14 Nisan 2016 Perşembe

Ağaçların Özel Hayatı, Alejendro Zambra, 18/CVIII
---------------------------------------------------------------------------------
Türkçede Eve Dönmenin Yolları ve Bonzai adlı iki kitabı daha olan, benim yeni tanıştığım, Alejandro Zambra'nın beni, sayfalarının içtenlik dolu sıcaklığında saran bu kitabı, çokbilmişlerin deyişi ile ‘novella’sı da ‘insanın kendine yabancılaşmasının’ bir başka örneği…
“Juliàn, Daniela’yı oyalamaya çalışıyor… uydurduğu bir dizi hikayeyle, Ağaçların Özel Hayatı’yla… kahramanları bir kavak ağacıyla bir baobap ağacı, geceleri kimse onları görmezken fotosentez hakkında… aptal beton parçaları olmaktansa ağaç olmanın getirdiği sayısız faydalar hakkında…” s.13
Bence kitabın adı, yukarıdaki alıntının içinde… ve yazar için hayat, kendi özelinde,   diyalektik temelinde akıp giden bir süreç, ağacın farklı dallarından oluşan nitelikli bir toplam… bu kadar basit yani… ve özetle
“Daniela, her şeyi altüst etmek üzere geldiğinde Verònica üniversitede Güzel Sanatların ikinci yılındaydı.” S.20
“Juliàn… uyuyan kızın, Daniela’nın babası olma ve hâlâ resim kursundan dönmemiş kadının, Verònica’nın kocası olma rolünün düştüğü bir dünyadan davet aldı.” S.19
“Verònica, yolun ortasında lastik değiştiren bir kadın… kimse ona yardım etmek için durmuyor. Böyle olmuştur, diye düşünüyor Juliàn, Verònica’nın kaybolmuş, uzak bir caddede tek başına lastik değiştiren görüntüsüne tutunarak işin içinden çıkıyor.” S.42
“’Daniela’… sevmekten vazgeçmek için seviyor ve başkalarını sevmek ya da bir süreliğine veya sonsuza dek yalnız kalmak için sevmekten vazgeçiyor. Bu temel doktrin.” S.69 “ Bu bir aşk hikâyesi, pek de özel sayılmaz: iki kişi, isteyerek ve masumane bir şekilde, kısa bir süre içinde doğal olarak düşüşe geçecek paralel bir dünya kuruyor. Sınıfına ait izler yakaladığı, ortalama… ezbere aşk cümleleri… kaybolan ve sonra tekrar kurulan hayaller…” s.79
…ve bu kitap, ağacın farklı dallarından oluşan nitelikli bir toplam… bu kadar güzel yani…
-------------------------------------- 
Notos Kitap, 1. Baskı, Haziran 2015


5 Nisan 2016 Salı

Doppler, Erlend Loe, 142/CVII
---------------------------------------------------------------------------------
Norveç edebiyatının en çok okunan yazarlarından biri olan Erlend Loe’nin baskısı  bir kitabı daha var Türkçede, Naif Super… bu da ikinci romanı dili çok temiz… hikaye varlığını korurken, mizah ve hiciv satır arasından ustalıkla kendisini hissettiriyor.
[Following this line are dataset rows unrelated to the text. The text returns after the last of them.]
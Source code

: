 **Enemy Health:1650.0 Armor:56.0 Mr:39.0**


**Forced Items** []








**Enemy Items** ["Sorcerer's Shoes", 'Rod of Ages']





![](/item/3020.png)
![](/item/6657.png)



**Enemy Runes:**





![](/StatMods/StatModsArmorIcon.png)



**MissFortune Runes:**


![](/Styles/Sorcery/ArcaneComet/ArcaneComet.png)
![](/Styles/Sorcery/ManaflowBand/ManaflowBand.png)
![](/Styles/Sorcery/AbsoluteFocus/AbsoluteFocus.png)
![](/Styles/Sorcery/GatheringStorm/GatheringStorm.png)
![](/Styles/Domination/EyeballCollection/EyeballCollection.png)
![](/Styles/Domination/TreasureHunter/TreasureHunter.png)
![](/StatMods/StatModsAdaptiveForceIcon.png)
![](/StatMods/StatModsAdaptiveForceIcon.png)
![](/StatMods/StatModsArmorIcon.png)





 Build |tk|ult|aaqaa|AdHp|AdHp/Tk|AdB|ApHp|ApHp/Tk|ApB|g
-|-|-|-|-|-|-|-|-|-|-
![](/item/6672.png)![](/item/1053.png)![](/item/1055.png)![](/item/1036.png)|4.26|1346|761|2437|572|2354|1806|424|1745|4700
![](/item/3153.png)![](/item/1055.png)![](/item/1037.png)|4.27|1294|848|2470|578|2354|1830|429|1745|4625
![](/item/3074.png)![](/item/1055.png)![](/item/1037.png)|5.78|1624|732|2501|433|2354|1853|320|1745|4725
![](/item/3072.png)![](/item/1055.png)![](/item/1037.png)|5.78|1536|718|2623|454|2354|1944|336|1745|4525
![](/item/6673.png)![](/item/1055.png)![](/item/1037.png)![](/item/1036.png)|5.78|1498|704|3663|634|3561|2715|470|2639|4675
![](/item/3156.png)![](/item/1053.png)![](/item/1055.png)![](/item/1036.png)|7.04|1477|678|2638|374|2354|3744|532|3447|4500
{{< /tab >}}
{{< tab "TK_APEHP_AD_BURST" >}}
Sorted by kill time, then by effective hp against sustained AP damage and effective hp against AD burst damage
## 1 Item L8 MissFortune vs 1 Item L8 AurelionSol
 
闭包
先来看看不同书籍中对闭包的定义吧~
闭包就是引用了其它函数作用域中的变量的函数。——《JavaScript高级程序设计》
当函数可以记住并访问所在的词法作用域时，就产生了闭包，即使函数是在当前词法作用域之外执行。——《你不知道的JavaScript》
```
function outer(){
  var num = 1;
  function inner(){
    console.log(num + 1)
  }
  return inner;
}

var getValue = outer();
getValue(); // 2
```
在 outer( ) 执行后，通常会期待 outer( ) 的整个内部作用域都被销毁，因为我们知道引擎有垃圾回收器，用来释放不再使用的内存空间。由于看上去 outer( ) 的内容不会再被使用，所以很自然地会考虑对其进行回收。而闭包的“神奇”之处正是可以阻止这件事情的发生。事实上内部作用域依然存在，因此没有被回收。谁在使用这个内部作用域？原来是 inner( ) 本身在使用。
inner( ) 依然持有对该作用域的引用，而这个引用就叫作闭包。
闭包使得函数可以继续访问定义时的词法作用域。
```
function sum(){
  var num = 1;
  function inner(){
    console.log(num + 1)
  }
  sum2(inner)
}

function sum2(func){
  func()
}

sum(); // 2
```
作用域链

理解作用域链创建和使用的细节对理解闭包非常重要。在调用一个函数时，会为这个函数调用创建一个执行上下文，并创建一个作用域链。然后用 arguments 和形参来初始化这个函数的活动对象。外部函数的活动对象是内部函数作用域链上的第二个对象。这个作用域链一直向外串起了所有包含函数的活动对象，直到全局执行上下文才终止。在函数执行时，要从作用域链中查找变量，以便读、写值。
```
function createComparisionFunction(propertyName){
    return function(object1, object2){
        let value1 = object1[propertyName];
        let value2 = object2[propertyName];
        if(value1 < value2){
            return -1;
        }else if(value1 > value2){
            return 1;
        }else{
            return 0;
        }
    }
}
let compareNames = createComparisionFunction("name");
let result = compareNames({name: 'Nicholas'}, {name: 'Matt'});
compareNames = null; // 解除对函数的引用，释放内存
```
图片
Romanın ana teması Marx’ın İnsanın Kendine Yabancılaşması kavramında gizli ki;

İnsan, doğadan koparak kültürel-toplumsal alanda kendine ikinci bir doğa kurmak anlamında, doğaya yabancılaşır. Bu insan oluşu açıklayan niteliğiyle olumlu karşılanan yabancılaşmadır, zorunlu bir süreç olarak anlaşılır. İkinci yabancılaşma ise, bizzat kapitalist pazarın ve kapitalist toplumsal sistemin yarattığı yabancılaşmadır. Bunun sonucu olarak insan kendi doğasına yabancılaşır. Böylece insan kendine, kendi emeğine, ilişkilerine, dünyaya ve yaşama yabancılaşır. Kapitalist pazarın bir unsuru olarak işleyen çarklardan biri haline gelir.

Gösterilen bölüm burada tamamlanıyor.